The millennial generation is entering the professional world with bright eyes. This is an exciting time for the creative and independent thinkers who are bringing innovative ideas for change. However a downfall to this confidence is the lack of fear, especially when it comes to health. The entrepreneur working 90 hours a week is a dreamer, but doesn’t think about the repercussions of stress building up. Many millennials do not view health insurance as necessary given their young invincible health, but it only takes one accident to be faced with medical debt that drives you into bankruptcy. Here are some options that you may not know about.
You can stay, or get back under your parents’ plan if you are still under 26.
Most universities/colleges offer health plans for students who are not covered. They will meet the minimum requirement for the Affordable Care Act.
Buying your Own Plan
There are options to buying your own plan. If you are a part of the 8 out of 10 people eligible for subsidies, you will have an affordable plan. The typical cost for someone within this group is $50 – $100 monthly.
An affordable option is the “Catastrophic” health plan. This is a plan with a high deductible, but low monthly payments. This is a plan that is meant for major incidents only, such as accidents or illness.

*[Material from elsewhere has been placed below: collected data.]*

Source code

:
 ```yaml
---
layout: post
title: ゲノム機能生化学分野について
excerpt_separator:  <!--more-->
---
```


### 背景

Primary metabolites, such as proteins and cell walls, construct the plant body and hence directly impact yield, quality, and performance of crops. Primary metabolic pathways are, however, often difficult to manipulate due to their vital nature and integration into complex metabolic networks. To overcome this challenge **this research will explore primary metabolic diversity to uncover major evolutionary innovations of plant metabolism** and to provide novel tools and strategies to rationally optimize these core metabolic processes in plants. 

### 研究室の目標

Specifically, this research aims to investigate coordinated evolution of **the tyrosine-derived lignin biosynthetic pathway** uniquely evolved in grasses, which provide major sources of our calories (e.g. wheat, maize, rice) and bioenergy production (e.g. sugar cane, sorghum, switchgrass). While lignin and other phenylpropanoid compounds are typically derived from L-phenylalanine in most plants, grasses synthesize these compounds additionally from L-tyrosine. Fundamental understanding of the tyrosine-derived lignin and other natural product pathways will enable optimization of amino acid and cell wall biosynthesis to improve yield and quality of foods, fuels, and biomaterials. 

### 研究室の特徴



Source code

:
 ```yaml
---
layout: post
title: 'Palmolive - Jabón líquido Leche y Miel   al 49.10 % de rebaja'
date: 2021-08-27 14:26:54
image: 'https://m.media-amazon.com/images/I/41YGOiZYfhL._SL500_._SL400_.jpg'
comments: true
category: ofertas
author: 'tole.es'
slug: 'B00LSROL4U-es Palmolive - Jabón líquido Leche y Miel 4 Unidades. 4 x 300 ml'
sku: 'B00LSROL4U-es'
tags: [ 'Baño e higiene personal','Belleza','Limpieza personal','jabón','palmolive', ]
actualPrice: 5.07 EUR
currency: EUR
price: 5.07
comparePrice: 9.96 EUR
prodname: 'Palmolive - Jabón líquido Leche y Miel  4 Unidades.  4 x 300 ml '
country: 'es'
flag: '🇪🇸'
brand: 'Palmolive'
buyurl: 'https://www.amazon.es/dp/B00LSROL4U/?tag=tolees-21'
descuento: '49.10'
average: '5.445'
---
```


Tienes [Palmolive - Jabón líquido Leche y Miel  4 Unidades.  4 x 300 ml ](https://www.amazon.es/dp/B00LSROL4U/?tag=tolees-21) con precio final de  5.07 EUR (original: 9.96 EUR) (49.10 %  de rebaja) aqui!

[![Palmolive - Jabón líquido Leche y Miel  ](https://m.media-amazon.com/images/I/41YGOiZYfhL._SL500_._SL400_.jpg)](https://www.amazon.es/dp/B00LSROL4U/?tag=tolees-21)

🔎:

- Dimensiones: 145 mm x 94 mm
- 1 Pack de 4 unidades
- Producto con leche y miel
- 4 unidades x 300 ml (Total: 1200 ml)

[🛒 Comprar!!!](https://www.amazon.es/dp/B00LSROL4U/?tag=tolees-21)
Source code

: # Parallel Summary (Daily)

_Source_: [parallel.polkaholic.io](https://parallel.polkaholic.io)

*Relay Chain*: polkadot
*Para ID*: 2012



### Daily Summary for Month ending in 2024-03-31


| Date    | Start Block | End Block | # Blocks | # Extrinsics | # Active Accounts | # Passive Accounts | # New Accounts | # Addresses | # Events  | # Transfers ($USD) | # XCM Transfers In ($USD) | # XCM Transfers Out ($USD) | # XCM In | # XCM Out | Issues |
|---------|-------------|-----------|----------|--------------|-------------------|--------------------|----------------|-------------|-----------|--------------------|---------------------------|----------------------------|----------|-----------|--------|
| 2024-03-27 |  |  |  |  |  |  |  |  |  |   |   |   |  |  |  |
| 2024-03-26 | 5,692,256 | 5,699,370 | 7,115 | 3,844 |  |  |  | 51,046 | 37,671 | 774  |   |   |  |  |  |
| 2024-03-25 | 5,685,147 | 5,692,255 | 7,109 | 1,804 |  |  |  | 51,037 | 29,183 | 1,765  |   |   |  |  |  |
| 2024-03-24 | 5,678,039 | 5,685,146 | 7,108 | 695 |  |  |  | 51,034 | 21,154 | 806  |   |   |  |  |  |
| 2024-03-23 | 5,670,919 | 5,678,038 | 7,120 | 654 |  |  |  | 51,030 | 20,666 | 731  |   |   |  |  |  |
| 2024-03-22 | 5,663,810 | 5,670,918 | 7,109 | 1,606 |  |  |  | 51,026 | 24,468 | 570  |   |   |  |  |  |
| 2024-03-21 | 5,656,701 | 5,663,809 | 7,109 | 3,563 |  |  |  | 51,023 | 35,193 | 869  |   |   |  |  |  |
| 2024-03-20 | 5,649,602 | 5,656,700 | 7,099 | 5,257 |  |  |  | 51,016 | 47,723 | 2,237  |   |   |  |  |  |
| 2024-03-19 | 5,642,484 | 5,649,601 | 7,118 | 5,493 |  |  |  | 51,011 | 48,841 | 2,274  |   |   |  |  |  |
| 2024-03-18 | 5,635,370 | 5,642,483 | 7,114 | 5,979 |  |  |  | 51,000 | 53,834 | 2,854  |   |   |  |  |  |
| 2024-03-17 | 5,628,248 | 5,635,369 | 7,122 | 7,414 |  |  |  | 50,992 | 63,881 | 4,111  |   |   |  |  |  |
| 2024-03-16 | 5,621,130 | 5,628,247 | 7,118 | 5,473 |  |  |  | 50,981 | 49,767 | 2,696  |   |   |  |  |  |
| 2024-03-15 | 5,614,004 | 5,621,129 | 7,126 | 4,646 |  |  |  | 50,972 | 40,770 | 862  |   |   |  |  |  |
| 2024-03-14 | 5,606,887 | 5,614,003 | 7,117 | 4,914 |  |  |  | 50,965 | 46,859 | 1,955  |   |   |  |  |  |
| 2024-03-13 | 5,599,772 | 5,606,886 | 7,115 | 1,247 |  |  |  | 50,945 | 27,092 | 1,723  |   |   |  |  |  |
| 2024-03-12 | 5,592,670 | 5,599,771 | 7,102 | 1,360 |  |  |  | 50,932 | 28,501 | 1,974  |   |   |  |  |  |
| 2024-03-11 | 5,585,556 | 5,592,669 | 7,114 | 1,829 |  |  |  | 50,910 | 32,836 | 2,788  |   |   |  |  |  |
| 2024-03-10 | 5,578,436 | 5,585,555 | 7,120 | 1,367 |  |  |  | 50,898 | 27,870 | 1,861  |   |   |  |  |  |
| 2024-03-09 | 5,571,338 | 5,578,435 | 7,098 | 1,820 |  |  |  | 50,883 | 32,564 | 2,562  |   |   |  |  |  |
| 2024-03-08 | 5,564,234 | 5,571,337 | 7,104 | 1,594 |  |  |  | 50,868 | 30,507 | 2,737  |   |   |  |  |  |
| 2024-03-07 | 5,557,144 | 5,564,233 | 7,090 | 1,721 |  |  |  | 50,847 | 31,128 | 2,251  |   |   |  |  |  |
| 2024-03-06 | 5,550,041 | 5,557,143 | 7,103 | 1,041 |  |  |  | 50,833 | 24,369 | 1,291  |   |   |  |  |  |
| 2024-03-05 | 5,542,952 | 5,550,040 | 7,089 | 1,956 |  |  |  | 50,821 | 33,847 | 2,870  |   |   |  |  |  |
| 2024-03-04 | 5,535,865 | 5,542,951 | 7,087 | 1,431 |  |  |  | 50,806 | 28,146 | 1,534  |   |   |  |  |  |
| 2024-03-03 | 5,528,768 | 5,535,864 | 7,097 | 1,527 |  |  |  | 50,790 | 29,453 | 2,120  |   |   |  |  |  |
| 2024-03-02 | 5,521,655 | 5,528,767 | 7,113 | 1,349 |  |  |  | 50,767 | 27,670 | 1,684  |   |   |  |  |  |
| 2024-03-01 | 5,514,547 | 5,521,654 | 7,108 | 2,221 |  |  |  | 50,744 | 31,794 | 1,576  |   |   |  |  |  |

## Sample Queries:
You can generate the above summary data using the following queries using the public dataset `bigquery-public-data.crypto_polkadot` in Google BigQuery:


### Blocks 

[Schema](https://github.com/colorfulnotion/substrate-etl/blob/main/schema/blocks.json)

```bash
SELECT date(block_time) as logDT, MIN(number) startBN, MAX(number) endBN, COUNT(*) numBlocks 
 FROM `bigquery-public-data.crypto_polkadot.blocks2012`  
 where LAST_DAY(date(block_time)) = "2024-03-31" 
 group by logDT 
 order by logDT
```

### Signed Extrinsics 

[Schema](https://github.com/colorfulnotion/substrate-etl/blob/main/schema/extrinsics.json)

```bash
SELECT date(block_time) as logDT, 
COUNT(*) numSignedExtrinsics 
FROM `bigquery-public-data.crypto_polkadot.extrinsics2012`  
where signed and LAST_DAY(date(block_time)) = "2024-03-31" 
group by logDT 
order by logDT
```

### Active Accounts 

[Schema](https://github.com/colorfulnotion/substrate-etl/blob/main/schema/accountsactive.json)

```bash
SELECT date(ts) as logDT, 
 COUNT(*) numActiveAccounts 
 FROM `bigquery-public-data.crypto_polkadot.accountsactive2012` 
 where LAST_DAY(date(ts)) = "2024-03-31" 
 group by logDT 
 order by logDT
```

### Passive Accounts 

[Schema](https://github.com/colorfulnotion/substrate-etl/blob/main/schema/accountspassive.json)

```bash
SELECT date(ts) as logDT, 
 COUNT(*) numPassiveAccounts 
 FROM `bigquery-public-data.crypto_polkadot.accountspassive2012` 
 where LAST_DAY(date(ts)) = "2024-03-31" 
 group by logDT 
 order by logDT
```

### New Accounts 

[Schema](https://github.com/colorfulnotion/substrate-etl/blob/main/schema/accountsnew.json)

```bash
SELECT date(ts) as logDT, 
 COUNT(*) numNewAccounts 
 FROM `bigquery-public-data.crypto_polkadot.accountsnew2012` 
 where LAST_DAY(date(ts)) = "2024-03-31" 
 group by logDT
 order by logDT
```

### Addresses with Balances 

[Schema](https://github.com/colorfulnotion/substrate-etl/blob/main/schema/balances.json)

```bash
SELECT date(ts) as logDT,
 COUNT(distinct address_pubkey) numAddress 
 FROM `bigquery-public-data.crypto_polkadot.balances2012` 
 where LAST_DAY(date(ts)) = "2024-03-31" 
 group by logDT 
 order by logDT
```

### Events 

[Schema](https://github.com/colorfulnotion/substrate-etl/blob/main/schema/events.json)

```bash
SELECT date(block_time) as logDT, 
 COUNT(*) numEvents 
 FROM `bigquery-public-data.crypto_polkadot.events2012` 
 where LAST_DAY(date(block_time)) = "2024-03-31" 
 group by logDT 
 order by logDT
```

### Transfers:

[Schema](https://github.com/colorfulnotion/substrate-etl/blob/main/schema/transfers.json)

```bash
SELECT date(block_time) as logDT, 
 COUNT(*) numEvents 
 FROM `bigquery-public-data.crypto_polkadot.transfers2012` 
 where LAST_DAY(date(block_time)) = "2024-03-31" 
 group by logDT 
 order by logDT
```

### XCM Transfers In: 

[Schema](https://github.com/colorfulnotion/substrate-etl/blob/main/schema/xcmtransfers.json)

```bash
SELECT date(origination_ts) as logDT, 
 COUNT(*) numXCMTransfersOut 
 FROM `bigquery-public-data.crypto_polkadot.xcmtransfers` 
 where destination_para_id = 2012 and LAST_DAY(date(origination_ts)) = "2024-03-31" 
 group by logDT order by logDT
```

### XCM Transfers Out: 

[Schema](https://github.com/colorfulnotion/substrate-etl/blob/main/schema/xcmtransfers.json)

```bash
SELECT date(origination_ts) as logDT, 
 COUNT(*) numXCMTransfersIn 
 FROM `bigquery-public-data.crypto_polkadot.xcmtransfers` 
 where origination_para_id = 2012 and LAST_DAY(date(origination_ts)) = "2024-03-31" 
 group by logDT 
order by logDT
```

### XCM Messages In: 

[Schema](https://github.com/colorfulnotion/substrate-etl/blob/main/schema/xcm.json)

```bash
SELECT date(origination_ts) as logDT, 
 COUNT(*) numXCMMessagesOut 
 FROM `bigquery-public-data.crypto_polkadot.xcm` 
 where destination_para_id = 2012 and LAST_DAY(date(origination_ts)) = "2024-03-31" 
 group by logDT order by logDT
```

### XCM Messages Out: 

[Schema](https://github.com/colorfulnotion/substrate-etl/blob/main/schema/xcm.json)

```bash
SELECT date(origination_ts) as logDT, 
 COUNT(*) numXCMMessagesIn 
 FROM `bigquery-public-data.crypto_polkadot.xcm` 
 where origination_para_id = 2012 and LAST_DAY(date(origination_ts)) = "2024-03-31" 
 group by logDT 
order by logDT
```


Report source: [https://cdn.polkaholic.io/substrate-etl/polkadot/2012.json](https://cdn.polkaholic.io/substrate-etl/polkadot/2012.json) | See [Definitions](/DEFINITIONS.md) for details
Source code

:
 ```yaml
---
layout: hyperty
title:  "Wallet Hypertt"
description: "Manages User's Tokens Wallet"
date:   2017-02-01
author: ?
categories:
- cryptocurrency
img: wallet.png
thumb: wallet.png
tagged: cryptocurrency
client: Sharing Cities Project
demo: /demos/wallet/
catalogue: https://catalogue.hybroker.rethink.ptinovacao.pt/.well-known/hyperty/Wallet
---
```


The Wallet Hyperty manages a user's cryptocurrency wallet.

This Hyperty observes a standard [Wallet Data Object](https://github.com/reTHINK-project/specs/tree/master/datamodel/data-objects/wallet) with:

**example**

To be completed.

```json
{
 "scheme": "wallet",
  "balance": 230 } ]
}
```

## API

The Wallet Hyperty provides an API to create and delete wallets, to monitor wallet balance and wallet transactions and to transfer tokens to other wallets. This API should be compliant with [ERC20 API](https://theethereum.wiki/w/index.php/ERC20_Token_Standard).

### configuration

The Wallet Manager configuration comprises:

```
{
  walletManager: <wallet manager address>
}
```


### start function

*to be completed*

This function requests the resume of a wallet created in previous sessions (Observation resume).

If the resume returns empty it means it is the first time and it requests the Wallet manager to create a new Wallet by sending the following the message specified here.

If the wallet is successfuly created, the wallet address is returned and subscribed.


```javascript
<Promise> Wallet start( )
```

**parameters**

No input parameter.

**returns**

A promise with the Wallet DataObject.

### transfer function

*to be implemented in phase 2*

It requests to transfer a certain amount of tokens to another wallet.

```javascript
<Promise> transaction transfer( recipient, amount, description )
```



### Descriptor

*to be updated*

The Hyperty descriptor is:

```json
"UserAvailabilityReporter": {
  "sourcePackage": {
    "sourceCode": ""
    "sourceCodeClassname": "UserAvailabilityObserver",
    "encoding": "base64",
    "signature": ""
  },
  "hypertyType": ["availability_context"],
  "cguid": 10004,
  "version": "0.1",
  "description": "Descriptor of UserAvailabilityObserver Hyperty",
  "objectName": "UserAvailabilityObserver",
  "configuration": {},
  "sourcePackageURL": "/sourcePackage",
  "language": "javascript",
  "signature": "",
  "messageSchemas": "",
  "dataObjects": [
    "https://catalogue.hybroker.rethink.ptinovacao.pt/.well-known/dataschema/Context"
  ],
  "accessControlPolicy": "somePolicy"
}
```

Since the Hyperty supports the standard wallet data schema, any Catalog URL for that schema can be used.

Keep in mind the “one catch” clause if you are claimed as a dependent. In this situation you still have the ability to purchase your own plan, however you will not qualify for savings based on monthly household income.
Typically it’s a quick application process for if you’re single or have a typical family arrangement. It will take very little time to find out whether or not you will receive subsidies.
Medicaid & CHIP
If you have low-income or find yourself in certain a life situation, you may qualify for free or low-cost Medicaid. The most common life situations that allow you to qualify include: disability, children, and some family circumstances like pregnancy.
Even if you do not qualify for Medicaid, your children may still qualify for the Children’s Health Insurance Program (CHIP). Make sure to check out the website to find out if they qualify.
Some states have expanded Medicaid so that you can qualify based solely on income. Among the states that have grown Medicaid, the average yearly income for individuals is around $16,500 and married couples without children are $22,000 in 2016.
The choice inevitably is yours, however if you decide not to purchase coverage through one form or another you will be penalized in your federal tax return if you do not qualify for an exemption. The penalty for tax year 2016 is the greater of 2.5% of your annual household income or $695 for an adult, $347.50/child. For tax year 2017, the percentage penalty stays at 2.5%, but the flat fee will be adjusted to match inflation.
The millennial generation is reshaping the world, but that doesn’t protect against illness or accidents. Carefully consider your options when purchasing health insurance and consult with a professional, such as a health insurance broker or free navigator if you find yourself lost.